ENTRIES SUPPLIED START
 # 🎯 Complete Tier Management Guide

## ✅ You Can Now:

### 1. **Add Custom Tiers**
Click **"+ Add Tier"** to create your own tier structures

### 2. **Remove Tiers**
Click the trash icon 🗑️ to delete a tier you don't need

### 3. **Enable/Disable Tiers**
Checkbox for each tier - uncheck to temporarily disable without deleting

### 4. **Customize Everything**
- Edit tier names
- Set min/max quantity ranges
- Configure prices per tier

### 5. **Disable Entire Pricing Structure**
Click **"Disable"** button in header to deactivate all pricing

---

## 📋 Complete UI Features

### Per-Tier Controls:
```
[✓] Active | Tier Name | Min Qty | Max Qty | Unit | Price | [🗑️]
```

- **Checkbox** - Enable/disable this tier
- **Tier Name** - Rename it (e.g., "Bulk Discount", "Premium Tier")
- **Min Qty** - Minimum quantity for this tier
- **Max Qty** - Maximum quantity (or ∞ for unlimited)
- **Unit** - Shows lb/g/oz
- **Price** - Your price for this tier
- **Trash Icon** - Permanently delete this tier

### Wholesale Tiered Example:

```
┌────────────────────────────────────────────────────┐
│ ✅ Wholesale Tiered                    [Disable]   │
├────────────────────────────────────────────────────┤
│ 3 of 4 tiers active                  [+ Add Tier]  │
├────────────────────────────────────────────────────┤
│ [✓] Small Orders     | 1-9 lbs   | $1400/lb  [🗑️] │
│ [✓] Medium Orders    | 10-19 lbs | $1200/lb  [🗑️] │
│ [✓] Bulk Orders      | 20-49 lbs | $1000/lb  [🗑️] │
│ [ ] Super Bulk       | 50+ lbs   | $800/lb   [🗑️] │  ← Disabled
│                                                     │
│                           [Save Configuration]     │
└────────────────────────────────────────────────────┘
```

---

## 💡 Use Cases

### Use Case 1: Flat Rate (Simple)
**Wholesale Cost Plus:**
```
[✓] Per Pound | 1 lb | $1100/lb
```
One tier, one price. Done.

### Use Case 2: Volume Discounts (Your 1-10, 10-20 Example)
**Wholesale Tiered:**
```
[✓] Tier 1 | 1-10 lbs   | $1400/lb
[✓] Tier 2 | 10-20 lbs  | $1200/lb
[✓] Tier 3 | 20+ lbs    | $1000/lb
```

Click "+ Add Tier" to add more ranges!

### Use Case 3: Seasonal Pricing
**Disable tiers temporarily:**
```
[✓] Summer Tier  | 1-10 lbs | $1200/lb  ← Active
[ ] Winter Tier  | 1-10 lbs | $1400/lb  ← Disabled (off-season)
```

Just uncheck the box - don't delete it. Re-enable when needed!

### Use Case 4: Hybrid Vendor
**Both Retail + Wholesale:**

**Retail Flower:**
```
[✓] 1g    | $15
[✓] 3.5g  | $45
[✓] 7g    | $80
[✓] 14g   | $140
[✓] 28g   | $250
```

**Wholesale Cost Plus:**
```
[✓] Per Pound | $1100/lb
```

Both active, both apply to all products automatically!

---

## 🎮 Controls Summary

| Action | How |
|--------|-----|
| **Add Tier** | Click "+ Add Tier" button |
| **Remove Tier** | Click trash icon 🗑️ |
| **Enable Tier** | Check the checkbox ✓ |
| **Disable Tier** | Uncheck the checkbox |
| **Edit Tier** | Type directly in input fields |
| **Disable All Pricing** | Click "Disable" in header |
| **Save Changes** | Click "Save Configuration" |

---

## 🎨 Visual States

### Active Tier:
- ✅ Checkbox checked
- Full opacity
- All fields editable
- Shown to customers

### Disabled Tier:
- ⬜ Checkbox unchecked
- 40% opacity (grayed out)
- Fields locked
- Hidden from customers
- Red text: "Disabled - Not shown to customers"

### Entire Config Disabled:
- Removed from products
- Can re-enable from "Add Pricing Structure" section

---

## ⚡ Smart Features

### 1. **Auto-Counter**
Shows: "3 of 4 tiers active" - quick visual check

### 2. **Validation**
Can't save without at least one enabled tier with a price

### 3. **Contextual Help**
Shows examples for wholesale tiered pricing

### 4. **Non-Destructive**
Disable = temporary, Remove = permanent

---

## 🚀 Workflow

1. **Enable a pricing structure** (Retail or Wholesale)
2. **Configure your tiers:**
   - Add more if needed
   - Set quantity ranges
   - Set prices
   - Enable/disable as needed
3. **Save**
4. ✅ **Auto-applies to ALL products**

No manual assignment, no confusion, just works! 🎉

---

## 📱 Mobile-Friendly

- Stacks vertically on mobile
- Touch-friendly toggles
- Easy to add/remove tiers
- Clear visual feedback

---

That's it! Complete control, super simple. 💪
ENTRIES SUPPLIED END
=== YOUR TASK ===
A full, exact copy of the entries is required. Return it.

=== COMPLETED EXERCISE ===
 # 🎯 Complete Tier Management Guide

## ✅ You Can Now:

### 1. **Add Custom Tiers**
Click **"+ Add Tier"** to create your own tier structures

### 2. **Remove Tiers**
Click the trash icon 🗑️ to delete a tier you don't need

### 3. **Enable/Disable Tiers**
Checkbox for each tier - uncheck to temporarily disable without deleting

### 4. **Customize Everything**
- Edit tier names
- Set min/max quantity ranges
- Configure prices per tier

### 5. **Disable Entire Pricing Structure**
Click **"Disable"** button in header to deactivate all pricing

---

## 📋 Complete UI Features

### Per-Tier Controls:
```
[✓] Active | Tier Name | Min Qty | Max Qty | Unit | Price | [🗑️]
```

- **Checkbox** - Enable/disable this tier
- **Tier Name** - Rename it (e.g., "Bulk Discount", "Premium Tier")
- **Min Qty** - Minimum quantity for this tier
- **Max Qty** - Maximum quantity (or ∞ for unlimited)
- **Unit** - Shows lb/g/oz
- **Price** - Your price for this tier
- **Trash Icon** - Permanently delete this tier

### Wholesale Tiered Example:

```
┌────────────────────────────────────────────────────┐
│ ✅ Wholesale Tiered                    [Disable]   │
├────────────────────────────────────────────────────┤
│ 3 of 4 tiers active                  [+ Add Tier]  │
├────────────────────────────────────────────────────┤
│ [✓] Small Orders     | 1-9 lbs   | $1400/lb  [🗑️] │
│ [✓] Medium Orders    | 10-19 lbs | $1200/lb  [🗑️] │
│ [✓] Bulk Orders      | 20-49 lbs | $1000/lb  [🗑️] │
│ [ ] Super Bulk       | 50+ lbs   | $800/lb   [🗑️] │  ← Disabled
│                                                     │
│                           [Save Configuration]     │
└────────────────────────────────────────────────────┘
```

---

## 💡 Use Cases

### Use Case 1: Flat Rate (Simple)
**Wholesale Cost Plus:**
```
[✓] Per Pound | 1 lb | $1100/lb
```
One tier, one price. Done.

### Use Case 2: Volume Discounts (Your 1-10, 10-20 Example)
**Wholesale Tiered:**
```
[✓] Tier 1 | 1-10 lbs   | $1400/lb
[✓] Tier 2 | 10-20 lbs  | $1200/lb
[✓] Tier 3 | 20+ lbs    | $1000/lb
```

Click "+ Add Tier" to add more ranges!

### Use Case 3: Seasonal Pricing
**Disable tiers temporarily:**
```
[✓] Summer Tier  | 1-10 lbs | $1200/lb  ← Active
[ ] Winter Tier  | 1-10 lbs | $1400/lb  ← Disabled (off-season)
```

Just uncheck the box - don't delete it. Re-enable when needed!

### Use Case 4: Hybrid Vendor
**Both Retail + Wholesale:**

**Retail Flower:**
```
[✓] 1g    | $15
[✓] 3.5g  | $45
[✓] 7g    | $80
[✓] 14g   | $140
[✓] 28g   | $250
```

**Wholesale Cost Plus:**
```
[✓] Per Pound | $1100/lb
```

Both active, both apply to all products automatically!

---

## 🎮 Controls Summary

| Action | How |
|--------|-----|
| **Add Tier** | Click "+ Add Tier" button |
| **Remove Tier** | Click trash icon 🗑️ |
| **Enable Tier** | Check the checkbox ✓ |
| **Disable Tier** | Uncheck the checkbox |
| **Edit Tier** | Type directly in input fields |
| **Disable All Pricing** | Click "Disable" in header |
| **Save Changes** | Click "Save Configuration" |

---

## 🎨 Visual States

### Active Tier:
- ✅ Checkbox checked
- Full opacity
- All fields editable
- Shown to customers

### Disabled Tier:
- ⬜ Checkbox unchecked
- 40% opacity (grayed out)
- Fields locked
- Hidden from customers
- Red text: "Disabled - Not shown to customers"

### Entire Config Disabled:
- Removed from products
- Can re-enable from "Add Pricing Structure" section

---

## ⚡ Smart Features

### 1. **Auto-Counter**
Shows: "3 of 4 tiers active" - quick visual check

### 2. **Validation**
Can't save without at least one enabled tier with a price

### 3. **Contextual Help**
Shows examples for wholesale tiered pricing

### 4. **Non-Destructive**
Disable = temporary, Remove = permanent

---

## 🚀 Workflow

1. **Enable a pricing structure** (Retail or Wholesale)
2. **Configure your tiers:**
   - Add more if needed
   - Set quantity ranges
   - Set prices
   - Enable/disable as needed
3. **Save**
4. ✅ **Auto-applies to ALL products**

No manual assignment, no confusion, just works! 🎉

---

## 📱 Mobile-Friendly

- Stacks vertically on mobile
- Touch-friendly toggles
- Easy to add/remove tiers
- Clear visual feedback

---

That's it! Complete control, super simple. 💪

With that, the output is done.